Pneumatic flotation technology is delivering outstanding results in field trials involving PGMs and iron ore, and will soon be put to the test in gold, rare earth and graphite circuits in southern Africa. Gregory Niekerk, Business Development Manager at MBE Minerals, says that the company’s Pneuflot technology is nearing the completion of an 18 month test at a South African PGM operation. The pilot plant has already delivered a 5% gain in recovery and yield.
This follows a trial in Brazil that was undertaken by a prominent iron ore miner which reported ground breaking gains using the Pneuflot technology.

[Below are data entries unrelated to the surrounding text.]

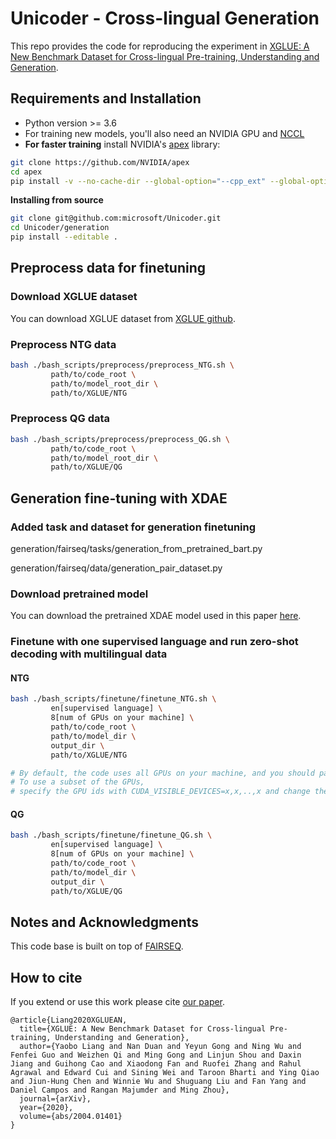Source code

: # Unicoder - Cross-lingual Generation

This repo provides the code for reproducing the experiment in [XGLUE: A New Benchmark Dataset for Cross-lingual Pre-training, Understanding and Generation](https://arxiv.org/abs/2004.01401).



## Requirements and Installation

* Python version >= 3.6
* For training new models, you'll also need an NVIDIA GPU and [NCCL](https://github.com/NVIDIA/nccl)
* **For faster training** install NVIDIA's [apex](https://github.com/NVIDIA/apex) library:
```bash
git clone https://github.com/NVIDIA/apex
cd apex
pip install -v --no-cache-dir --global-option="--cpp_ext" --global-option="--cuda_ext" --global-option="--deprecated_fused_adam" --global-option="--xentropy" --global-option="--fast_multihead_attn" ./
```

**Installing from source**

```bash
git clone git@github.com:microsoft/Unicoder.git 
cd Unicoder/generation
pip install --editable .
```


## Preprocess data for finetuning 

### Download XGLUE dataset

You can download XGLUE dataset from [XGLUE github](https://github.com/microsoft/XGLUE).

### Preprocess NTG data

```bash
bash ./bash_scripts/preprocess/preprocess_NTG.sh \
         path/to/code_root \
         path/to/model_root_dir \
         path/to/XGLUE/NTG
```

### Preprocess QG data

```bash
bash ./bash_scripts/preprocess/preprocess_QG.sh \
         path/to/code_root \
         path/to/model_root_dir \
         path/to/XGLUE/QG
```


## Generation fine-tuning with XDAE

  ### Added task and dataset for generation finetuning
  
  generation/fairseq/tasks/generation_from_pretrained_bart.py
  
  generation/fairseq/data/generation_pair_dataset.py

  ### Download pretrained model

  You can download the pretrained XDAE model used in this paper [here](https://1drv.ms/u/s!Amt8n9AJEyxckWbpMyGKPKWDjTG-?e=elsf31).

  ### Finetune with one supervised language and run zero-shot decoding with multilingual data

  #### NTG

```bash
bash ./bash_scripts/finetune/finetune_NTG.sh \
         en[supervised language] \
         8[num of GPUs on your machine] \
         path/to/code_root \
         path/to/model_dir \
         output_dir \
         path/to/XGLUE/NTG

# By default, the code uses all GPUs on your machine, and you should pass the number of GPUs anyway. 
# To use a subset of the GPUs, 
# specify the GPU ids with CUDA_VISIBLE_DEVICES=x,x,..,x and change the number of GPUs accordingly. 
```
  #### QG

```bash
bash ./bash_scripts/finetune/finetune_QG.sh \
         en[supervised language] \
         8[num of GPUs on your machine] \
         path/to/code_root \
         path/to/model_dir \
         output_dir \
         path/to/XGLUE/QG
```


## Notes and Acknowledgments

This code base is built on top of [FAIRSEQ](https://github.com/pytorch/fairseq).

## How to cite

If you extend or use this work please cite [our paper](https://arxiv.org/abs/2004.01401).
```
@article{Liang2020XGLUEAN,
  title={XGLUE: A New Benchmark Dataset for Cross-lingual Pre-training, Understanding and Generation},
  author={Yaobo Liang and Nan Duan and Yeyun Gong and Ning Wu and Fenfei Guo and Weizhen Qi and Ming Gong and Linjun Shou and Daxin Jiang and Guihong Cao and Xiaodong Fan and Ruofei Zhang and Rahul Agrawal and Edward Cui and Sining Wei and Taroon Bharti and Ying Qiao and Jiun-Hung Chen and Winnie Wu and Shuguang Liu and Fan Yang and Daniel Campos and Rangan Majumder and Ming Zhou},
  journal={arXiv},
  year={2020},
  volume={abs/2004.01401}
}
```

“This customer undertook an industrial scale trial using a 4 m diameter cell. Our 40 m3 Pneuflot cell operated in parallel with a 125 m3 agitator circuit. Both circuits received 320 t/h of conditioned feed from a splitter box, and the results were overwhelmingly in favour of Pneuflot, prompting the world renowned Prof Antônio Eduardo C. Peres (PhD) of UFMG, Brazil to declare Pneuflot the future of iron ore flotation in his presentation at Flotation ‘15,” says Niekerk.
“The footprint of our 4 m diameter cell is 4.5 m2 and it can handle throughputs between 450 m3 and 850 m3 of slurry per hour.”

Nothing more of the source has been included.